On comprend mieux les erreurs massives de la pandémie. Une personnalité narcissique a dirigé la réponse mondiale. Les conséquences restent irréparables pour des millions de familles. Le temps passé à écrire ce journal aurait pu servir ailleurs. Des vies auraient peut-être été sauvées réellement. Au lieu de cela Fauci a choisi de documenter sa gloire. Cette révélation change tout sur la compréhension de la crise. Le scandale est total et sans aucun appel possible. La vérité sort enfin au grand jour grâce à Rand Paul.
Fauci devra répondre de ces écrits personnels un jour. L’histoire jugera sévèrement cette obsession pathologique pure. Les détails s’accumulent et n’épargnent rien. Le journal prouve un homme dévoré par son image. Le fric des partenariats et la célébrité médiatique l’ont captivé entièrement. La pandémie n’a été qu’un tremplin pour son ego démesuré. Cette réalité reste gravissime à tous les points de vue.
Quant aux origines du virus
Les pages continuent de révéler d’autres aspects sombres encore. Les origines du virus le préoccupent en privé dès janvier. Le marché de Wuhan n’est qu’un amplificateur selon lui. Une insertion possible en laboratoire se discute avec des virologues. Seulement deux experts croient à une origine purement naturelle. Il note ces doutes puis les cache publiquement ensuite. La contradiction devient évidente et criante. Son journal privé dit une chose précise. Ses déclarations publiques en disent une autre totalement. Cette double face confirme la manipulation pure. Le pouvoir de contrôler le récit l’obsède profondément.
La célébrité lui donne cette force redoutable. L’argent des fondations renforce son influence immense. Tout s’emboîte parfaitement dans ce scandale monstrueux. Comment un tel homme a-t-il pu tenir un journal quotidien ? La réponse réside dans sa pathologie évidente. L’écriture nourrit son narcissisme chaque soir sans faute. Les heures critiques passent à relater sa presse flatteuse. Les décisions urgentes passent après son ego. Les morts s’ajoutent pendant qu’il écrit soigneusement.

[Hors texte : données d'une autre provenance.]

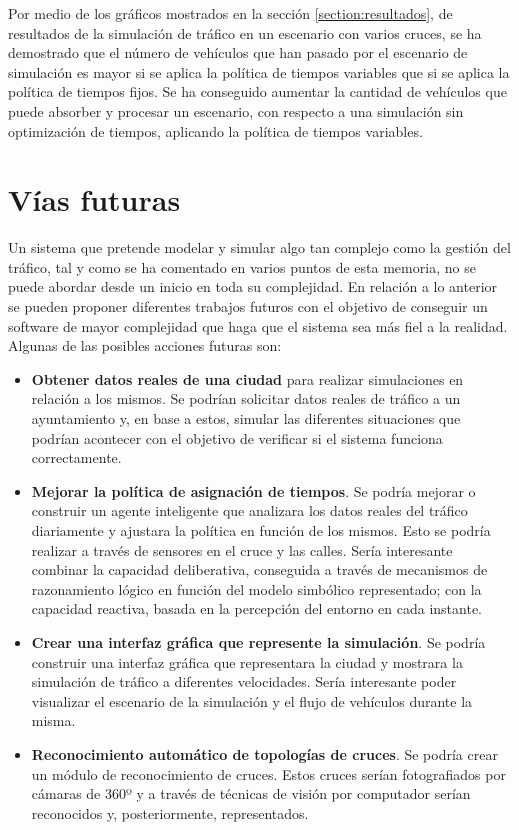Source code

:Por medio de los gráficos mostrados en la sección \ref{section:resultados}, de resultados de la simulación de tráfico en un escenario con varios cruces, se ha demostrado que el número de vehículos que han pasado por el escenario de simulación es mayor si se aplica la política de tiempos variables que si se aplica la política de tiempos fijos. Se ha conseguido aumentar la cantidad de vehículos que puede absorber y procesar un escenario, con respecto a una simulación sin optimización de tiempos, aplicando la política de tiempos variables.


\chapter{Vías futuras}
    \label{chap:nine}
Un sistema que pretende modelar y simular algo tan complejo como la gestión del tráfico, tal y como se ha comentado en varios puntos de esta memoria, no se puede abordar desde un inicio en toda su complejidad. En relación a lo anterior se pueden proponer diferentes trabajos futuros con el objetivo de conseguir un software de mayor complejidad que haga que el sistema sea más fiel a la realidad. Algunas de las posibles acciones futuras son:
\begin{itemize}
    \item\textbf{Obtener datos reales de una ciudad} para realizar simulaciones en relación a los mismos. Se podrían solicitar datos reales de tráfico a un ayuntamiento y, en base a estos, simular las diferentes situaciones que podrían acontecer con el objetivo de verificar si el sistema funciona correctamente.
    \item \textbf{Mejorar la política de asignación de tiempos}. Se podría mejorar o construir un agente inteligente que analizara los datos reales del tráfico diariamente y ajustara la política en función de los mismos. Esto se podría realizar a través de sensores en el cruce y las calles. Sería interesante combinar la capacidad deliberativa, conseguida a través de mecanismos de razonamiento lógico en función del modelo simbólico representado; con la capacidad reactiva, basada en la percepción del entorno en cada instante.
    \item \textbf{Crear una interfaz gráfica que represente la simulación}. Se podría construir una interfaz gráfica que representara la ciudad y mostrara la simulación de tráfico a diferentes velocidades. Sería interesante poder visualizar el escenario de la simulación y el flujo de vehículos durante la misma.
    \item \textbf{Reconocimiento automático de topologías de cruces}. Se podría crear un módulo de reconocimiento de cruces. Estos cruces serían fotografiados por cámaras de 360º y a través de técnicas de visión por computador serían reconocidos y, posteriormente, representados.
\end{itemize}

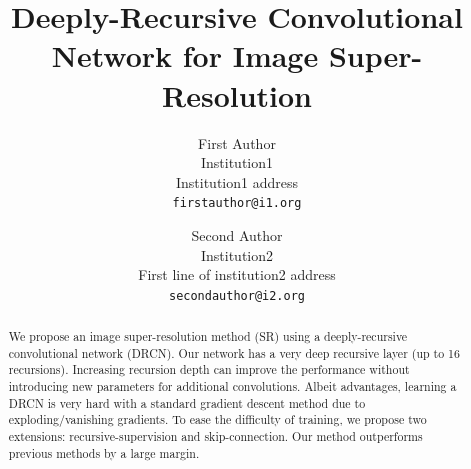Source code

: \documentclass[10pt,twocolumn,letterpaper]{article}
\begin{document}


\title{Deeply-Recursive Convolutional Network for Image Super-Resolution}

\author{First Author\\
	Institution1\\
	Institution1 address\\
	{\tt\small firstauthor@i1.org}
	\and
	Second Author\\
	Institution2\\
	First line of institution2 address\\
	{\tt\small secondauthor@i2.org}
}

\maketitle



\begin{abstract}
We propose an image super-resolution method (SR) using a deeply-recursive convolutional network (DRCN). Our network has a very deep recursive layer (up to 16 recursions). Increasing recursion depth can improve the performance without introducing new parameters for additional convolutions. Albeit advantages, learning a DRCN is very hard with a standard gradient descent method due to exploding/vanishing gradients. To ease the difficulty of training, we propose two extensions: recursive-supervision and skip-connection. Our method outperforms previous methods by a large margin.
\end{abstract}
\end{document}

Le monde méritait mieux qu’un tel dirigeant malade car les autres ont copié ce qui se disait à Washington. Le journal intime de Fauci restera comme un monument d’égoïsme. Les générations futures le liront avec une horreur pure. La gravité du scandale ne peut plus être niée jamais. Chaque détail compte et accable davantage encore. La célébrité pathologique a guidé la pire politique sanitaire. Le rapport au fric a orienté les choix thérapeutiques douteux. Rien n’échappe à cette analyse désormais complète. Le scandale est total historique et sans retour possible.